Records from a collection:

•••••

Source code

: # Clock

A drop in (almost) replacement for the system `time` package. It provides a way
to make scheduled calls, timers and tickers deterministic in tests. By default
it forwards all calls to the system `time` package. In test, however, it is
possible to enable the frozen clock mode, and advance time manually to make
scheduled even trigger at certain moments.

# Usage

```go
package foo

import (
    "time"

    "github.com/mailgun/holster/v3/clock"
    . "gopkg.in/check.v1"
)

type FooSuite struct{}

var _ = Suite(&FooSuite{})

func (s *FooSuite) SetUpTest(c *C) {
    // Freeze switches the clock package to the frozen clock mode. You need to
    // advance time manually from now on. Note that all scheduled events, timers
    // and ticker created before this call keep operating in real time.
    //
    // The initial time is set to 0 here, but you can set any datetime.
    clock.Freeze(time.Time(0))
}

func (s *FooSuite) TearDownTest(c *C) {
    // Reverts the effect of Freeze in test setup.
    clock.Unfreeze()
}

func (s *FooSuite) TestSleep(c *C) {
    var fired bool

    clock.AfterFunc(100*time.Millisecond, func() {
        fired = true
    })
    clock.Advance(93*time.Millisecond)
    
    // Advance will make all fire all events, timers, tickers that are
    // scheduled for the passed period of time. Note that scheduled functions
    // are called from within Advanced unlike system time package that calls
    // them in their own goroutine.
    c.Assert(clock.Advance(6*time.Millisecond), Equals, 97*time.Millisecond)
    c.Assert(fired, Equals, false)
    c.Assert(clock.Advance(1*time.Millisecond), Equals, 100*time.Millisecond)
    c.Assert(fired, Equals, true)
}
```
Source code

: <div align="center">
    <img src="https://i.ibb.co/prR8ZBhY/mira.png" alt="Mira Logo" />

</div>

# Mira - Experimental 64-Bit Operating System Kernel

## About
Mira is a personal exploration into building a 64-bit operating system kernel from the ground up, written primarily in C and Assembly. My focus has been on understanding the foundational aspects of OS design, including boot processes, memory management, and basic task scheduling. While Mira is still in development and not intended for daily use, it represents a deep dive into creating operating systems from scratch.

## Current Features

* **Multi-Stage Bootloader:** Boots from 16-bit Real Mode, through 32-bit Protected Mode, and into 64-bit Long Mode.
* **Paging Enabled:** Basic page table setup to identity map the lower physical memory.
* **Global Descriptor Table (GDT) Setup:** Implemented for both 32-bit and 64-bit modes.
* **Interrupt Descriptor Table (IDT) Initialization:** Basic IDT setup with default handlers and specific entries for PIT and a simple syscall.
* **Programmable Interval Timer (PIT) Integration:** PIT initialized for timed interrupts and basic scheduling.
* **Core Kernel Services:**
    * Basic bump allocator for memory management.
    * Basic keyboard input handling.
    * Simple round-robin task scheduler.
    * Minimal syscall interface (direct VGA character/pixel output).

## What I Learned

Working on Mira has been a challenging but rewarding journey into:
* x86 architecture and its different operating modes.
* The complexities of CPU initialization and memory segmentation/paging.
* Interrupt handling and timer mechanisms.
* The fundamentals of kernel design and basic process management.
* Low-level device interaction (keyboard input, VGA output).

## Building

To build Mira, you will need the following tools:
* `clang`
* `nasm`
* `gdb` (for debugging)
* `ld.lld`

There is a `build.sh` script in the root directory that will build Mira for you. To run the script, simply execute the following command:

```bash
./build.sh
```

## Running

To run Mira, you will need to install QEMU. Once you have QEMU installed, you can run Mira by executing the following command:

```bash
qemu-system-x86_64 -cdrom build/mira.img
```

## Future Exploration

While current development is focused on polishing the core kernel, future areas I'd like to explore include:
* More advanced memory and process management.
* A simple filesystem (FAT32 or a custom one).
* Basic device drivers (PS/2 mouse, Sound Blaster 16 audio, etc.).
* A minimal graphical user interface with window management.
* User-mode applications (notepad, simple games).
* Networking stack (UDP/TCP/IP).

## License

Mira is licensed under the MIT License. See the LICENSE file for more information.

•••••

--- INSTRUCTIONS FOR THE TASK ---
Write out all records exactly, keeping every detail.

--- ANSWER BELOW ---
Source code

: # Clock

A drop in (almost) replacement for the system `time` package. It provides a way
to make scheduled calls, timers and tickers deterministic in tests. By default
it forwards all calls to the system `time` package. In test, however, it is
possible to enable the frozen clock mode, and advance time manually to make
scheduled even trigger at certain moments.

# Usage

```go
package foo

import (
    "time"

    "github.com/mailgun/holster/v3/clock"
    . "gopkg.in/check.v1"
)

type FooSuite struct{}

var _ = Suite(&FooSuite{})

func (s *FooSuite) SetUpTest(c *C) {
    // Freeze switches the clock package to the frozen clock mode. You need to
    // advance time manually from now on. Note that all scheduled events, timers
    // and ticker created before this call keep operating in real time.
    //
    // The initial time is set to 0 here, but you can set any datetime.
    clock.Freeze(time.Time(0))
}

func (s *FooSuite) TearDownTest(c *C) {
    // Reverts the effect of Freeze in test setup.
    clock.Unfreeze()
}

func (s *FooSuite) TestSleep(c *C) {
    var fired bool

    clock.AfterFunc(100*time.Millisecond, func() {
        fired = true
    })
    clock.Advance(93*time.Millisecond)
    
    // Advance will make all fire all events, timers, tickers that are
    // scheduled for the passed period of time. Note that scheduled functions
    // are called from within Advanced unlike system time package that calls
    // them in their own goroutine.
    c.Assert(clock.Advance(6*time.Millisecond), Equals, 97*time.Millisecond)
    c.Assert(fired, Equals, false)
    c.Assert(clock.Advance(1*time.Millisecond), Equals, 100*time.Millisecond)
    c.Assert(fired, Equals, true)
}
```
Source code

: <div align="center">
    <img src="https://i.ibb.co/prR8ZBhY/mira.png" alt="Mira Logo" />

</div>

# Mira - Experimental 64-Bit Operating System Kernel

## About
Mira is a personal exploration into building a 64-bit operating system kernel from the ground up, written primarily in C and Assembly. My focus has been on understanding the foundational aspects of OS design, including boot processes, memory management, and basic task scheduling. While Mira is still in development and not intended for daily use, it represents a deep dive into creating operating systems from scratch.

## Current Features

* **Multi-Stage Bootloader:** Boots from 16-bit Real Mode, through 32-bit Protected Mode, and into 64-bit Long Mode.
* **Paging Enabled:** Basic page table setup to identity map the lower physical memory.
* **Global Descriptor Table (GDT) Setup:** Implemented for both 32-bit and 64-bit modes.
* **Interrupt Descriptor Table (IDT) Initialization:** Basic IDT setup with default handlers and specific entries for PIT and a simple syscall.
* **Programmable Interval Timer (PIT) Integration:** PIT initialized for timed interrupts and basic scheduling.
* **Core Kernel Services:**
    * Basic bump allocator for memory management.
    * Basic keyboard input handling.
    * Simple round-robin task scheduler.
    * Minimal syscall interface (direct VGA character/pixel output).

## What I Learned

Working on Mira has been a challenging but rewarding journey into:
* x86 architecture and its different operating modes.
* The complexities of CPU initialization and memory segmentation/paging.
* Interrupt handling and timer mechanisms.
* The fundamentals of kernel design and basic process management.
* Low-level device interaction (keyboard input, VGA output).

## Building

To build Mira, you will need the following tools:
* `clang`
* `nasm`
* `gdb` (for debugging)
* `ld.lld`

There is a `build.sh` script in the root directory that will build Mira for you. To run the script, simply execute the following command:

```bash
./build.sh
```

## Running

To run Mira, you will need to install QEMU. Once you have QEMU installed, you can run Mira by executing the following command:

```bash
qemu-system-x86_64 -cdrom build/mira.img
```

## Future Exploration

While current development is focused on polishing the core kernel, future areas I'd like to explore include:
* More advanced memory and process management.
* A simple filesystem (FAT32 or a custom one).
* Basic device drivers (PS/2 mouse, Sound Blaster 16 audio, etc.).
* A minimal graphical user interface with window management.
* User-mode applications (notepad, simple games).
* Networking stack (UDP/TCP/IP).

## License

Mira is licensed under the MIT License. See the LICENSE file for more information.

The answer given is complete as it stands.